It is vital, however, that we continuously strive to find ways of running HPC infrastructures as efficiently as possible.

The most common method of measuring the power efficiency of a datacentre is through its power utilisation efficiency (PUE). Traditional air-cooled infrastructure blows hot air through the servers, switches and storage to cool their components and then air-conditioning is used to remove the heat from that air before recirculating it. And this all consumes a lot of power.

The air-cooling often has a PUE in excess of two, meaning the datacentre consumes twice as much power as the IT equipment. The goal is to reduce the PUE of the HPC infrastructure as close to one as possible (or even lower).

A more efficient method is to cool the hot air with water. Water transfers heat over 20 times faster than air making it far better for cooling hardware. Air cooled components can use water through rear door heat exchangers which place a large radiator at the rear of the rack (filled with cold water), cooling all the hot air that is exhausted by the servers.
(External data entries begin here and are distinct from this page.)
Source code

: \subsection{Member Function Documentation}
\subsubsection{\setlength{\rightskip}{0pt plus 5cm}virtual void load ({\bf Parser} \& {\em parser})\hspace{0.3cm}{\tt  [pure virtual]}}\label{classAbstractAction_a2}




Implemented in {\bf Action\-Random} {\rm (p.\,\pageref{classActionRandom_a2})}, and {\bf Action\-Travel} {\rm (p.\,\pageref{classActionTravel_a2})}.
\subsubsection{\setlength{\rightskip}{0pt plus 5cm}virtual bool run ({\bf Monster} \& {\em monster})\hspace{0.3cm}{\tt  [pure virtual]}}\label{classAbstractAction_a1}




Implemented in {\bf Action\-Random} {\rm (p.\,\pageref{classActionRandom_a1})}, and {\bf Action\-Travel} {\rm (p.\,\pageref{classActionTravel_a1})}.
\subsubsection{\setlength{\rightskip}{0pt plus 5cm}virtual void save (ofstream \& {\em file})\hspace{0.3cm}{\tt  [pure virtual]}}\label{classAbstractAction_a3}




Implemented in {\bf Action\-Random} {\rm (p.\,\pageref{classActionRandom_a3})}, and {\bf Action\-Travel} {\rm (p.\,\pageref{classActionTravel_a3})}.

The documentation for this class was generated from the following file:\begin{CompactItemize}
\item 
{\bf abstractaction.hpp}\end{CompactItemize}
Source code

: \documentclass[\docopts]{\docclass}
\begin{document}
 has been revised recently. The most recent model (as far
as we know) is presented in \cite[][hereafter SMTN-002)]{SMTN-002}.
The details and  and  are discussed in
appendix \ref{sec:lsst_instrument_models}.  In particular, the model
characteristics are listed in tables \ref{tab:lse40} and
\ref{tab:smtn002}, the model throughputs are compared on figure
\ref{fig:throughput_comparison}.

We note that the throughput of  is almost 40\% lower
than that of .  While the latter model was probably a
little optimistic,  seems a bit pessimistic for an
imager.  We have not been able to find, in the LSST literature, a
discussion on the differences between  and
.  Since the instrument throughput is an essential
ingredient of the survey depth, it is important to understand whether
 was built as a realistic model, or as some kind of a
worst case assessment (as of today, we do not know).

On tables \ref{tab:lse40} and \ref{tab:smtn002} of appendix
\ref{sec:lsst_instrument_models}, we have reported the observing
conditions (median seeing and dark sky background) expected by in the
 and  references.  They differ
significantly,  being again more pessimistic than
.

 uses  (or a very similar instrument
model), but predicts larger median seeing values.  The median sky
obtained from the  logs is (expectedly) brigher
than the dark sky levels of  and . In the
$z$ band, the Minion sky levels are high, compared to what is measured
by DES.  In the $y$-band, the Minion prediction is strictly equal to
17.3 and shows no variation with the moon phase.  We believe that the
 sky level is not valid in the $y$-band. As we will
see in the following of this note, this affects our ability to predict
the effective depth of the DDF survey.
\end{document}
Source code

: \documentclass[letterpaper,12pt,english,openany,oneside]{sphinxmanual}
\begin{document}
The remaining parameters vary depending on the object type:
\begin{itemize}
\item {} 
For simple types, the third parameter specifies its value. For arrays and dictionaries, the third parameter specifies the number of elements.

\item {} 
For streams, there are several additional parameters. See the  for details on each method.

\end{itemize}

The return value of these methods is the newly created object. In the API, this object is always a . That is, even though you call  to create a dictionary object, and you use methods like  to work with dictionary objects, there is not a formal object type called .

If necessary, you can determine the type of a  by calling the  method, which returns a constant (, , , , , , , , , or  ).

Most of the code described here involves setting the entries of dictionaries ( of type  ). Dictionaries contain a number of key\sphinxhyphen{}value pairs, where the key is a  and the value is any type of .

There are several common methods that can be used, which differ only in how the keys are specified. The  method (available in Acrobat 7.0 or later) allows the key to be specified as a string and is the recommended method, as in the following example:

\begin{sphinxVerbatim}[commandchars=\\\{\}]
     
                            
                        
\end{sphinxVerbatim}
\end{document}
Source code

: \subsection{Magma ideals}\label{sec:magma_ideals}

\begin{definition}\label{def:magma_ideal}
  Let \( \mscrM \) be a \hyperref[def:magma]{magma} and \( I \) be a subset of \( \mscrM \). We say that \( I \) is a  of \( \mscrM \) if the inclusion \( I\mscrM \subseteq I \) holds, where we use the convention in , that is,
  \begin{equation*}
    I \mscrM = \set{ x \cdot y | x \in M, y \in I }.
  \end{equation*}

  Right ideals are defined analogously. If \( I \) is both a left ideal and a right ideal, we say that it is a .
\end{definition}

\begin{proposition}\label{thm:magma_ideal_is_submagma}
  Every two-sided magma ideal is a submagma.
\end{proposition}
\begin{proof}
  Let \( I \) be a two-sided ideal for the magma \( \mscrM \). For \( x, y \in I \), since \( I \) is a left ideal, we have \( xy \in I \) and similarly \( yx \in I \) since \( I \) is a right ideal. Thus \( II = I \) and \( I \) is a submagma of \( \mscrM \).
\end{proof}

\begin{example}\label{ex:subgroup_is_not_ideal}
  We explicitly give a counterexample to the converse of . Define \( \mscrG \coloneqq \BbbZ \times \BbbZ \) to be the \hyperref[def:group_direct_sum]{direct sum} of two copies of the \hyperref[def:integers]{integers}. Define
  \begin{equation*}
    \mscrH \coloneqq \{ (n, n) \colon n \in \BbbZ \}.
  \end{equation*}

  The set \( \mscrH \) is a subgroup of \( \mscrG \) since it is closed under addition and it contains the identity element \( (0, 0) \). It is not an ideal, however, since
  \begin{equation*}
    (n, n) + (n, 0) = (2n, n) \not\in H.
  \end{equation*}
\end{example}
Get the flow rate and water temperature right and you can remove the need for air conditioning all together. This can get the PUE down to closer to 1.4.

Alternatively, components can be fitted with water blocks on the CPU, GPU, networking etc, which directly cool the components, removing the need for air cooling all together. This is far more efficient, bringing the PUE down further, possibly to less than 1.1.

Ultimately, we need to do something with the waste heat. A good option is to make use of free cooling. This is where you use the air temperature outside to cool the water in your system. The highest outdoor temperature recorded in the UK was 38.7 °C.

Computer components are rated to run at up to double that so as long as the transfer medium is efficient enough (like water) you can always cool your components for just the energy used by the pumps. This is one of the reasons why you hear about datacentres in Norway and Iceland being so competitive – they can make use of free cooling far more judiciously due to their lower temperatures.

Taking things one step further, the heat can be used for practical purposes rather than exhausted into the air. There are a few innovative datacentres which have partnerships with local communities to provide heating to homes from their exhaust heat, or even the local swimming pool. The energy these homes would have consumed to heat themselves has in theory been saved, which can bring the PUE of the total system below one.

The next step which is being investigated is to store the heat in salt, which can hold it indefinitely, to make allowances for the differences in heating requirements and compute utilisation. Imagine the knock-on effect of the traditional Christmas maintenance window where IT infrastructure is turned off just when those local households need heat the most.

One thing you may have noticed about all of these solutions is they are largely only practical at scale. It is not a coincidence that vast cloud datacentres and colocation facilities are the places where these innovations are being tested, that is where they work best. The good news is the industry seems to be moving in that direction anyway – as the age of the broom cupboard server room is fading.

However, in the pursuit of economies of scale, public cloud providers are operating huge fleets of servers, many of which are underutilised. This can be clearly seen in the difference in price between on demand instances that run when you want them to (typically at peak times) and ‘spot’ instances which run when it is most affordable for the cloud provider.

Spot instances can be up to 90% cheaper. As cloud pricing is based almost entirely on the power consumption of the instance you are running, there must be a huge amount of wasted energy costed into the price of the standard instances.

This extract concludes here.